### Task to complete
Would you please transcribe the entire listing exactly?

### Data for this task
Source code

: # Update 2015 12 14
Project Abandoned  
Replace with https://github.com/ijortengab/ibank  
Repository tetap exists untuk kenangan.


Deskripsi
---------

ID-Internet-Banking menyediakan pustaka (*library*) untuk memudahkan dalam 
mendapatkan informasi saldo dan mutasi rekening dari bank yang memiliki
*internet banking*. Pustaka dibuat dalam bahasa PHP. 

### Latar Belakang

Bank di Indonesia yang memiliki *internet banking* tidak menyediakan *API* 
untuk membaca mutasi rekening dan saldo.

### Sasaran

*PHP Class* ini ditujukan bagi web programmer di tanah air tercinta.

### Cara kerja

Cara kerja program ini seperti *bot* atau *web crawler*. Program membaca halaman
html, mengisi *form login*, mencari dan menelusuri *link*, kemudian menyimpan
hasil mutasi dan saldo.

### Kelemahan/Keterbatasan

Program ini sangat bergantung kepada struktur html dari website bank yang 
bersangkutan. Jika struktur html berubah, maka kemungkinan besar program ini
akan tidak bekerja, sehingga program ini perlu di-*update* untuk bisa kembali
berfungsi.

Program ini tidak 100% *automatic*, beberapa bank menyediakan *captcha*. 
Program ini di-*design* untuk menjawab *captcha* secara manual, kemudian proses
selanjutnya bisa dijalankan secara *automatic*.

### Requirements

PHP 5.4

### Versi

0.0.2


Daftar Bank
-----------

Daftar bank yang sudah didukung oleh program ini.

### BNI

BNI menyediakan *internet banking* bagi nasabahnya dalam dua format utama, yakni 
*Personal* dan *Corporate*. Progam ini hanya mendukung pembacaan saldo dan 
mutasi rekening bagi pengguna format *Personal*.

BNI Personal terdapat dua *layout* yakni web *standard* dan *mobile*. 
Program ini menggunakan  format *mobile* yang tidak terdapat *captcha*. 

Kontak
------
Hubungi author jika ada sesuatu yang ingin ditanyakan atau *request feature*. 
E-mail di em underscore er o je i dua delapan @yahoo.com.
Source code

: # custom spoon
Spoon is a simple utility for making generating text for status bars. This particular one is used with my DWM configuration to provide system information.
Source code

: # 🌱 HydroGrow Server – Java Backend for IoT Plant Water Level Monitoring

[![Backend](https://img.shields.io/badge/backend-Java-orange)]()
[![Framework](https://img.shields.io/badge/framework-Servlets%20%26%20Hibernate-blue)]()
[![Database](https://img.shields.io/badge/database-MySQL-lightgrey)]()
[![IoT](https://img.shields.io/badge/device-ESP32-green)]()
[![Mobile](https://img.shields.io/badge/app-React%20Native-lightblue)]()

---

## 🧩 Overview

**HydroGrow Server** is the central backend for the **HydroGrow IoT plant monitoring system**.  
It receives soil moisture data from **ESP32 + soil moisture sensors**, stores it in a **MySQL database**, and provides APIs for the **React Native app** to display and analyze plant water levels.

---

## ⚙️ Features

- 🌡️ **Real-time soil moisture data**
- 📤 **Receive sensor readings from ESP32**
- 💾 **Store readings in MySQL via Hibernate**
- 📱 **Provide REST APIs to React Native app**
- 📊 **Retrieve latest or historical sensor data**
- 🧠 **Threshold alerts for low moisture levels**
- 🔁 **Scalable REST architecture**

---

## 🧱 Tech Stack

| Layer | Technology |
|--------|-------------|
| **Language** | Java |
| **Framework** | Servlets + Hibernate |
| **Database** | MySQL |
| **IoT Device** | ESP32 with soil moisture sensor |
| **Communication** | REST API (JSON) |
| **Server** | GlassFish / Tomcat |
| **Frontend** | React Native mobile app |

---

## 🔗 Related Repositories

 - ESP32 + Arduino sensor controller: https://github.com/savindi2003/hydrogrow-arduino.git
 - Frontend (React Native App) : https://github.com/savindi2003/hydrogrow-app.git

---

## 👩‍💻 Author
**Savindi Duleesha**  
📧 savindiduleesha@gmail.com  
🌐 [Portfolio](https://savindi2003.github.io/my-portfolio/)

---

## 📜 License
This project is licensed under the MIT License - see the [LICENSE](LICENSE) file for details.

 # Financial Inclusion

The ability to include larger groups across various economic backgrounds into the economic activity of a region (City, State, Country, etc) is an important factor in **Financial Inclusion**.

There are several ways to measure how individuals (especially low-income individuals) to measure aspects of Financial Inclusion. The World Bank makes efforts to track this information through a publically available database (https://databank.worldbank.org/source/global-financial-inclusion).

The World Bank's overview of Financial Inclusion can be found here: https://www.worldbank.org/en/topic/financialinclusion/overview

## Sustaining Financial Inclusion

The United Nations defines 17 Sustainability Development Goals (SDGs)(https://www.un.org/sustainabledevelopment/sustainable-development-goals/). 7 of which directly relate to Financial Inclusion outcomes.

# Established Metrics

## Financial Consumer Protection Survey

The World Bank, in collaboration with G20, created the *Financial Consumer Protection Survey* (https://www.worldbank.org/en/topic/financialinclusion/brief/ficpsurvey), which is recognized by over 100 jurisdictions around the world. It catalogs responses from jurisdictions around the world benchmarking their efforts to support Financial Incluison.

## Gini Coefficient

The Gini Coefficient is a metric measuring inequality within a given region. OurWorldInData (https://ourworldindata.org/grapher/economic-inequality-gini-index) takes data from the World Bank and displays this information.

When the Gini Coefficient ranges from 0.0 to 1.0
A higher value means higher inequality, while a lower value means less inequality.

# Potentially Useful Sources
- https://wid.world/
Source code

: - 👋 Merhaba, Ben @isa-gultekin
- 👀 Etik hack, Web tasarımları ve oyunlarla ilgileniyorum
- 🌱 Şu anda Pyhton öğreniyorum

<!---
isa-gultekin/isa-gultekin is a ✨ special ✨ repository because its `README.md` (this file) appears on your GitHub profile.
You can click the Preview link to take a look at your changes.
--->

### Solution for this exercise
Source code

: # Update 2015 12 14
Project Abandoned  
Replace with https://github.com/ijortengab/ibank  
Repository tetap exists untuk kenangan.


Deskripsi
---------

ID-Internet-Banking menyediakan pustaka (*library*) untuk memudahkan dalam 
mendapatkan informasi saldo dan mutasi rekening dari bank yang memiliki
*internet banking*. Pustaka dibuat dalam bahasa PHP. 

### Latar Belakang

Bank di Indonesia yang memiliki *internet banking* tidak menyediakan *API* 
untuk membaca mutasi rekening dan saldo.

### Sasaran

*PHP Class* ini ditujukan bagi web programmer di tanah air tercinta.

### Cara kerja

Cara kerja program ini seperti *bot* atau *web crawler*. Program membaca halaman
html, mengisi *form login*, mencari dan menelusuri *link*, kemudian menyimpan
hasil mutasi dan saldo.

### Kelemahan/Keterbatasan

Program ini sangat bergantung kepada struktur html dari website bank yang 
bersangkutan. Jika struktur html berubah, maka kemungkinan besar program ini
akan tidak bekerja, sehingga program ini perlu di-*update* untuk bisa kembali
berfungsi.

Program ini tidak 100% *automatic*, beberapa bank menyediakan *captcha*. 
Program ini di-*design* untuk menjawab *captcha* secara manual, kemudian proses
selanjutnya bisa dijalankan secara *automatic*.

### Requirements

PHP 5.4

### Versi

0.0.2


Daftar Bank
-----------

Daftar bank yang sudah didukung oleh program ini.

### BNI

BNI menyediakan *internet banking* bagi nasabahnya dalam dua format utama, yakni 
*Personal* dan *Corporate*. Progam ini hanya mendukung pembacaan saldo dan 
mutasi rekening bagi pengguna format *Personal*.

BNI Personal terdapat dua *layout* yakni web *standard* dan *mobile*. 
Program ini menggunakan  format *mobile* yang tidak terdapat *captcha*. 

Kontak
------
Hubungi author jika ada sesuatu yang ingin ditanyakan atau *request feature*. 
E-mail di em underscore er o je i dua delapan @yahoo.com.
Source code

: # custom spoon
Spoon is a simple utility for making generating text for status bars. This particular one is used with my DWM configuration to provide system information.
Source code

: # 🌱 HydroGrow Server – Java Backend for IoT Plant Water Level Monitoring

[![Backend](https://img.shields.io/badge/backend-Java-orange)]()
[![Framework](https://img.shields.io/badge/framework-Servlets%20%26%20Hibernate-blue)]()
[![Database](https://img.shields.io/badge/database-MySQL-lightgrey)]()
[![IoT](https://img.shields.io/badge/device-ESP32-green)]()
[![Mobile](https://img.shields.io/badge/app-React%20Native-lightblue)]()

---

## 🧩 Overview

**HydroGrow Server** is the central backend for the **HydroGrow IoT plant monitoring system**.  
It receives soil moisture data from **ESP32 + soil moisture sensors**, stores it in a **MySQL database**, and provides APIs for the **React Native app** to display and analyze plant water levels.

---

## ⚙️ Features

- 🌡️ **Real-time soil moisture data**
- 📤 **Receive sensor readings from ESP32**
- 💾 **Store readings in MySQL via Hibernate**
- 📱 **Provide REST APIs to React Native app**
- 📊 **Retrieve latest or historical sensor data**
- 🧠 **Threshold alerts for low moisture levels**
- 🔁 **Scalable REST architecture**

---

## 🧱 Tech Stack

| Layer | Technology |
|--------|-------------|
| **Language** | Java |
| **Framework** | Servlets + Hibernate |
| **Database** | MySQL |
| **IoT Device** | ESP32 with soil moisture sensor |
| **Communication** | REST API (JSON) |
| **Server** | GlassFish / Tomcat |
| **Frontend** | React Native mobile app |

---

## 🔗 Related Repositories

 - ESP32 + Arduino sensor controller: https://github.com/savindi2003/hydrogrow-arduino.git
 - Frontend (React Native App) : https://github.com/savindi2003/hydrogrow-app.git

---

## 👩‍💻 Author
**Savindi Duleesha**  
📧 savindiduleesha@gmail.com  
🌐 [Portfolio](https://savindi2003.github.io/my-portfolio/)

---

## 📜 License
This project is licensed under the MIT License - see the [LICENSE](LICENSE) file for details.

 # Financial Inclusion

The ability to include larger groups across various economic backgrounds into the economic activity of a region (City, State, Country, etc) is an important factor in **Financial Inclusion**.

There are several ways to measure how individuals (especially low-income individuals) to measure aspects of Financial Inclusion. The World Bank makes efforts to track this information through a publically available database (https://databank.worldbank.org/source/global-financial-inclusion).

The World Bank's overview of Financial Inclusion can be found here: https://www.worldbank.org/en/topic/financialinclusion/overview

## Sustaining Financial Inclusion

The United Nations defines 17 Sustainability Development Goals (SDGs)(https://www.un.org/sustainabledevelopment/sustainable-development-goals/). 7 of which directly relate to Financial Inclusion outcomes.

# Established Metrics

## Financial Consumer Protection Survey

The World Bank, in collaboration with G20, created the *Financial Consumer Protection Survey* (https://www.worldbank.org/en/topic/financialinclusion/brief/ficpsurvey), which is recognized by over 100 jurisdictions around the world. It catalogs responses from jurisdictions around the world benchmarking their efforts to support Financial Incluison.

## Gini Coefficient

The Gini Coefficient is a metric measuring inequality within a given region. OurWorldInData (https://ourworldindata.org/grapher/economic-inequality-gini-index) takes data from the World Bank and displays this information.

When the Gini Coefficient ranges from 0.0 to 1.0
A higher value means higher inequality, while a lower value means less inequality.

# Potentially Useful Sources
- https://wid.world/
Source code

: - 👋 Merhaba, Ben @isa-gultekin
- 👀 Etik hack, Web tasarımları ve oyunlarla ilgileniyorum
- 🌱 Şu anda Pyhton öğreniyorum

<!---
isa-gultekin/isa-gultekin is a ✨ special ✨ repository because its `README.md` (this file) appears on your GitHub profile.
You can click the Preview link to take a look at your changes.
--->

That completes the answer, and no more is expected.